◆ Problem to solve
Every line below that holds "memory" must be copied.

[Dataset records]
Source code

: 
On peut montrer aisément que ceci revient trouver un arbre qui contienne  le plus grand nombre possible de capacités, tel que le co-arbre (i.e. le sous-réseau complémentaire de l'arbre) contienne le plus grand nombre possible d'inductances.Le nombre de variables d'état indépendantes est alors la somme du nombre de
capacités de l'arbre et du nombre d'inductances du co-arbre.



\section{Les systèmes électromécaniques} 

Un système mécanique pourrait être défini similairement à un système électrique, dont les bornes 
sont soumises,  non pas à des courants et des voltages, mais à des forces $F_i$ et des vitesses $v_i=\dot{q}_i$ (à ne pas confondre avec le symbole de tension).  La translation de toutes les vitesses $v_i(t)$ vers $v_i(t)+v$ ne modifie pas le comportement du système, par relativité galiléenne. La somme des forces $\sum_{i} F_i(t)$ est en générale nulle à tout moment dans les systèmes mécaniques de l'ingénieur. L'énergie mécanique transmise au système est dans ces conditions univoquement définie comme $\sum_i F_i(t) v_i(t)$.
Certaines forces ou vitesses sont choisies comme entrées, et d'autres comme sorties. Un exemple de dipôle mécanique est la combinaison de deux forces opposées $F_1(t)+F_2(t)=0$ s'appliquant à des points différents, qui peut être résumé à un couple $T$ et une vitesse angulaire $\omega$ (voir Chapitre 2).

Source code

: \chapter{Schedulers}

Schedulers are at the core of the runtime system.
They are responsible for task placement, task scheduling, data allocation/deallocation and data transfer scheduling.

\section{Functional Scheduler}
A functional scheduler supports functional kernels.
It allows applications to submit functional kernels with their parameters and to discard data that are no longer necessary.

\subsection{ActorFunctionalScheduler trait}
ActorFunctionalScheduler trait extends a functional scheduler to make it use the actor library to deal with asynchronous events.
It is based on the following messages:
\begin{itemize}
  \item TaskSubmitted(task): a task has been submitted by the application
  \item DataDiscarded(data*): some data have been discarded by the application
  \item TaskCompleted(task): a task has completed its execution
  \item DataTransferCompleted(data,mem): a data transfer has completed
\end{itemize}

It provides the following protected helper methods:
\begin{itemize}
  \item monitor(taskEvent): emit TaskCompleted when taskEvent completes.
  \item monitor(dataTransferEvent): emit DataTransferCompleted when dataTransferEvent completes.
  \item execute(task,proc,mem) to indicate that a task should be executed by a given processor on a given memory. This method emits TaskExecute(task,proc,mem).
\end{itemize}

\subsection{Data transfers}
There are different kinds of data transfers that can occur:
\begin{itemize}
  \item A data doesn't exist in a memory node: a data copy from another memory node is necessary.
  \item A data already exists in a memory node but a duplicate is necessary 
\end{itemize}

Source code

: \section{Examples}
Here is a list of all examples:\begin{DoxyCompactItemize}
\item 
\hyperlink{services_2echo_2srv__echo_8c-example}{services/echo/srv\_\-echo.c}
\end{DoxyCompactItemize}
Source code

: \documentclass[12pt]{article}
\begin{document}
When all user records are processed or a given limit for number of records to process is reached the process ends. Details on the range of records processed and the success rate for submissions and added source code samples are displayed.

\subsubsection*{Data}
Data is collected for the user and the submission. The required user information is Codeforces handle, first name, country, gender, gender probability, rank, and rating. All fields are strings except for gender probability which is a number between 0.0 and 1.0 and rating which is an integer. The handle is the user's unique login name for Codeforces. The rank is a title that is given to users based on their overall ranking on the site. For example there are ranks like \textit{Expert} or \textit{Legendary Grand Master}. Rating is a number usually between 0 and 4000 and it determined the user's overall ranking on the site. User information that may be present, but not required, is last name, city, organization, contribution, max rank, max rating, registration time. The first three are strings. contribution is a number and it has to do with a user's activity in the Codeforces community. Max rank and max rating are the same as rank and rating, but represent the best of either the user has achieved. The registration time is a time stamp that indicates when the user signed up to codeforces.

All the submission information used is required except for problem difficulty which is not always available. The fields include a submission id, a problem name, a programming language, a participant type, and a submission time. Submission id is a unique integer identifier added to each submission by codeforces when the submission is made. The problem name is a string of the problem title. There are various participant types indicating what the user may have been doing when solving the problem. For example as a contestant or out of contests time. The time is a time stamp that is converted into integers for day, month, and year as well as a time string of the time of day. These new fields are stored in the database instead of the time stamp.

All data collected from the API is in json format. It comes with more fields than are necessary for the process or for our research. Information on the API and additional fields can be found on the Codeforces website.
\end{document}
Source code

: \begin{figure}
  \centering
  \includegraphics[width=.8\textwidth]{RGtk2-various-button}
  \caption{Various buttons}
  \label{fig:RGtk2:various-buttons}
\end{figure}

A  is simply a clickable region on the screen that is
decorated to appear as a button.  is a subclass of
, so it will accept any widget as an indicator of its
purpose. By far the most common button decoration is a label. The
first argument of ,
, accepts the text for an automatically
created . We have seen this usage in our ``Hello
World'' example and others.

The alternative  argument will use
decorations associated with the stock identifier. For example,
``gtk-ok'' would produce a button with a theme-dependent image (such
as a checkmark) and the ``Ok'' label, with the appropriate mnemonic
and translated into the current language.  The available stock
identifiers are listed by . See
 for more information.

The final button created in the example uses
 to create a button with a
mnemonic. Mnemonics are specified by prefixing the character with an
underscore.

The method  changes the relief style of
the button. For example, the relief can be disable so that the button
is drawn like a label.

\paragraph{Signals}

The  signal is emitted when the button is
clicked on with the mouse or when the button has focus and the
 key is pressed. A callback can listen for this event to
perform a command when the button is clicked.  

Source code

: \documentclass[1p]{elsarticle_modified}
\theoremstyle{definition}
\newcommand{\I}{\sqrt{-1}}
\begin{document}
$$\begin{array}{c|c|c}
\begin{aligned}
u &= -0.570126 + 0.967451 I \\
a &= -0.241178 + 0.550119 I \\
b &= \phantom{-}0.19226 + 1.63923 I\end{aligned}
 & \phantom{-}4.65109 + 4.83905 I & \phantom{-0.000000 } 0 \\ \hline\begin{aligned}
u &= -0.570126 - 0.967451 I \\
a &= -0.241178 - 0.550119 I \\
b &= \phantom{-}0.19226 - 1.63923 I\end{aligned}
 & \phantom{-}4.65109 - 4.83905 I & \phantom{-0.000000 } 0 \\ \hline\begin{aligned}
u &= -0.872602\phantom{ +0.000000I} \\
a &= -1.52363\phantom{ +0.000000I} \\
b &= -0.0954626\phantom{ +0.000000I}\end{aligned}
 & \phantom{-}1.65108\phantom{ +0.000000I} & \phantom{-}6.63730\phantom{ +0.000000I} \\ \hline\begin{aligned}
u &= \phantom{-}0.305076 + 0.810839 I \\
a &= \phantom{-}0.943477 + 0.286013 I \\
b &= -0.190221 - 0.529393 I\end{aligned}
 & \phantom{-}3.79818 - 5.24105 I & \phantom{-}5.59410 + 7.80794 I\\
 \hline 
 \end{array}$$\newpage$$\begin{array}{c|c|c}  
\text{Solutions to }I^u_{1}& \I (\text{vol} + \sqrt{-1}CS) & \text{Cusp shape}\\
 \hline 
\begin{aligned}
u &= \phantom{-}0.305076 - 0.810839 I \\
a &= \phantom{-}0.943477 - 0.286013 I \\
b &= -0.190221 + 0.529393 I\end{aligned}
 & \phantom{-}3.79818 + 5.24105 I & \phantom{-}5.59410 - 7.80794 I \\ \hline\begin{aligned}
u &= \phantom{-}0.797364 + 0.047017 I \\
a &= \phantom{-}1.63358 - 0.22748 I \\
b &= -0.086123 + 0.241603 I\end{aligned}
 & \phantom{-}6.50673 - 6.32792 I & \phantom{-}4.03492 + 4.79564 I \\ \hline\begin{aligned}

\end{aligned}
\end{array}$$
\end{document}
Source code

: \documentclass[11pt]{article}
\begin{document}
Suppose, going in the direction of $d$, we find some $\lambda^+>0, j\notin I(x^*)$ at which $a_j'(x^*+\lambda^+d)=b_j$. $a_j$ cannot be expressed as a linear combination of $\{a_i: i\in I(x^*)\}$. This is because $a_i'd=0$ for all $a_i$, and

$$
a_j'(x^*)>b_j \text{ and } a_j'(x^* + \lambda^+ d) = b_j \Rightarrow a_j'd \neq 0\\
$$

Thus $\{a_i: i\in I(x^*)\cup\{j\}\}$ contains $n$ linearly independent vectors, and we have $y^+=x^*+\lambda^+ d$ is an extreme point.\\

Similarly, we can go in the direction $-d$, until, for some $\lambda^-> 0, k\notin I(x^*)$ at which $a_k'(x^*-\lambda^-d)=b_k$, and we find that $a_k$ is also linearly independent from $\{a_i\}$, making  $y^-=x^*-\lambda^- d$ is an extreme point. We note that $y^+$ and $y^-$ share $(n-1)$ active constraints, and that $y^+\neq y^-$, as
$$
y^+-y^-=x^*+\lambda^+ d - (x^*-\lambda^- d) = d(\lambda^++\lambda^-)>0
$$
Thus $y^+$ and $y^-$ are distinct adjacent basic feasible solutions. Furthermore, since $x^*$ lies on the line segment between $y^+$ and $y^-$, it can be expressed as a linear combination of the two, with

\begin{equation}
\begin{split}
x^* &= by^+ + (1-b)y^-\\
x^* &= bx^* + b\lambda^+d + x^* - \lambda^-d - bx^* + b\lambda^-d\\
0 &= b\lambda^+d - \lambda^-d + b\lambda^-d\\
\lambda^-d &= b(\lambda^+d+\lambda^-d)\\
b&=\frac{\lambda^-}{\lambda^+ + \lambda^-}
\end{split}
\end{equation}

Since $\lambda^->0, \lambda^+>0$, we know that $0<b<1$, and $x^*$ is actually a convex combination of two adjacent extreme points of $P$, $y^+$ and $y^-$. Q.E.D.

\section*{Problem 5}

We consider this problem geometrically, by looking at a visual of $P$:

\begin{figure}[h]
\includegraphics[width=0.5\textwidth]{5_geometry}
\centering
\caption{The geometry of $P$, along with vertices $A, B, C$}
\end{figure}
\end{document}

◆ Answer to the problem
  \item execute(task,proc,mem) to indicate that a task should be executed by a given processor on a given memory. This method emits TaskExecute(task,proc,mem).
  \item A data doesn't exist in a memory node: a data copy from another memory node is necessary.
  \item A data already exists in a memory node but a duplicate is necessary 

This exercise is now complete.